What were You teaching me? What was it a part of Your plan
To let stand at a distance a love I could not touch, an aromatic hope I could not smell
Worthiness I could not behold lest I lust for it?
There was no hand to hold there in the separation of that vacant streak
Though my fragile heartbeat, I feared, would not survive should we convene
What was that which created this vast, bottomless void of sheer darkness and rain?
I know…
It’s the blank line that should have carried your name.

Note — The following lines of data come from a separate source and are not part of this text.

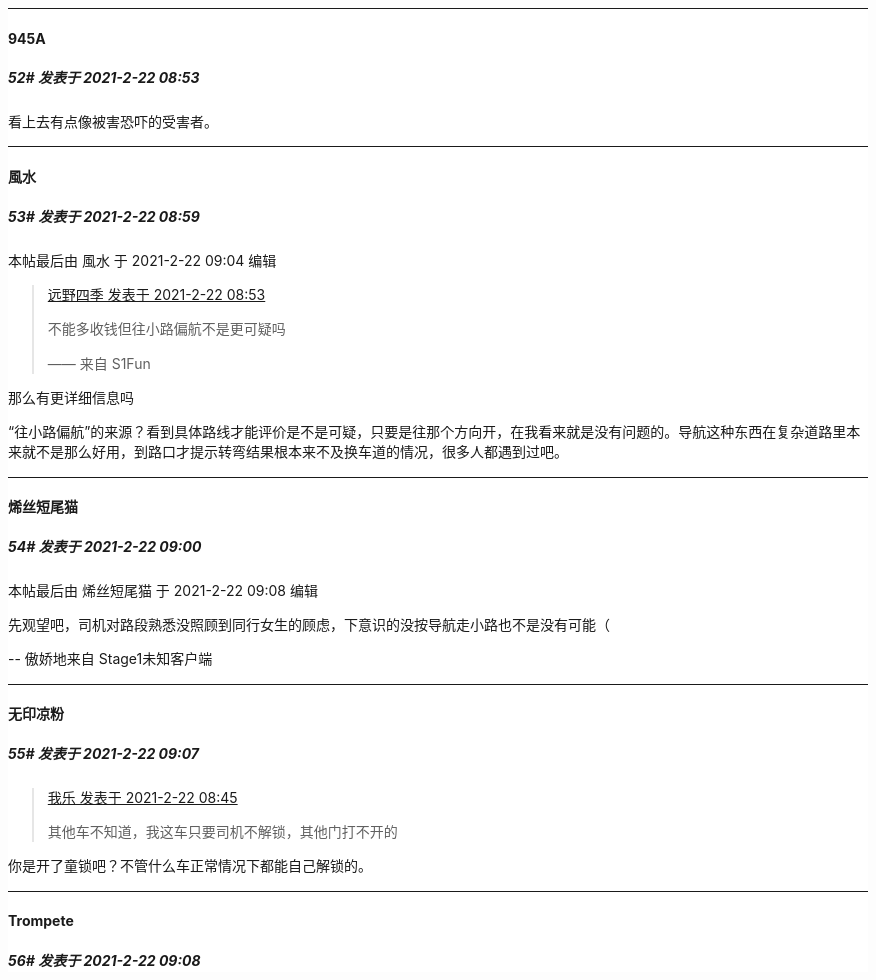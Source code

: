 
-----

####  945A  
##### 52#       发表于 2021-2-22 08:53


看上去有点像被害恐吓的受害者。


-----

####  風水  
##### 53#       发表于 2021-2-22 08:59


 本帖最后由 風水 于 2021-2-22 09:04 编辑 
<blockquote><a href="httphttps://bbs.saraba1st.com/2b/forum.php?mod=redirect&amp;goto=findpost&amp;pid=50401587&amp;ptid=1988961" target="_blank">远野四季 发表于 2021-2-22 08:53</a>

不能多收钱但往小路偏航不是更可疑吗


—— 来自 S1Fun</blockquote>
那么有更详细信息吗

“往小路偏航”的来源？看到具体路线才能评价是不是可疑，只要是往那个方向开，在我看来就是没有问题的。导航这种东西在复杂道路里本来就不是那么好用，到路口才提示转弯结果根本来不及换车道的情况，很多人都遇到过吧。


-----

####  烯丝短尾猫  
##### 54#       发表于 2021-2-22 09:00


 本帖最后由 烯丝短尾猫 于 2021-2-22 09:08 编辑 

先观望吧，司机对路段熟悉没照顾到同行女生的顾虑，下意识的没按导航走小路也不是没有可能（


 -- 傲娇地来自 Stage1未知客户端


-----

####  无印凉粉  
##### 55#       发表于 2021-2-22 09:07


<blockquote><a href="httphttps://bbs.saraba1st.com/2b/forum.php?mod=redirect&amp;goto=findpost&amp;pid=50401540&amp;ptid=1988961" target="_blank">我乐 发表于 2021-2-22 08:45</a>

其他车不知道，我这车只要司机不解锁，其他门打不开的</blockquote>
你是开了童锁吧？不管什么车正常情况下都能自己解锁的。


-----

####  Trompete  
##### 56#       发表于 2021-2-22 09:08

Yet, here I am, Jehovah Elohim. Here am I, shouting across the aloofness
Because the truth is that I cannot live as a child without a face, detached from Agape
A child inundated by a blank space
Therefore, My Creator, take this clay I call my flesh
Hurl it onto your Potter’s wheel and mend the ego fractured by shame
Knead with Your thumbs the solidified rubbish of malice, guilt, anguish and hate
Shave off dead weights that hold me hostage from sublime,
Imprisoning me to be a victim of that void line
Render null and void time, Elohim
Refold that flat span with Your vast hands that laid mountains and oceans
Go back past the children of my youth, a child at every age
Pass that babe at her mother’s bosom, before the ailing through which I was born
Spin until the world is without form and without nights and days
And there, I see, You knew me and gave me Your name
I am you and You are me, My Love
There, I heard His voice echo and let the sound waves invigorate the depths of my being
Completing in me the song I thought was lost until I arose with my feet dancing
My hands waving, my heart singing as I became one who was entire, lacking no thing
You see, only then could I love you
Only then could I embrace you and your good intentions
Taking no care to mention the acts of the past
Only then could I understand, discover and find
That your heart, too, was afflicted by the presence of that vacant line
When they ask what gives me the right to edify youth though my womb’s seen no heir
If they dare inquire how my young age will help turn the hearts of children to the heart of our Father
Without bother, I will tell you what I will proclaim and know . . .
It’s the blank line that should have carried your name . . . That now carries His.
~by Vickie Bowman
Editor’s Note: It is with deep humility and gratitude that we post this heart wrenching poem by Vickie. It took great courage for her to write it, and we share it here with hope that it will inspire others to allow God to step in and fill that void for them as He did so faithfully for Vickie.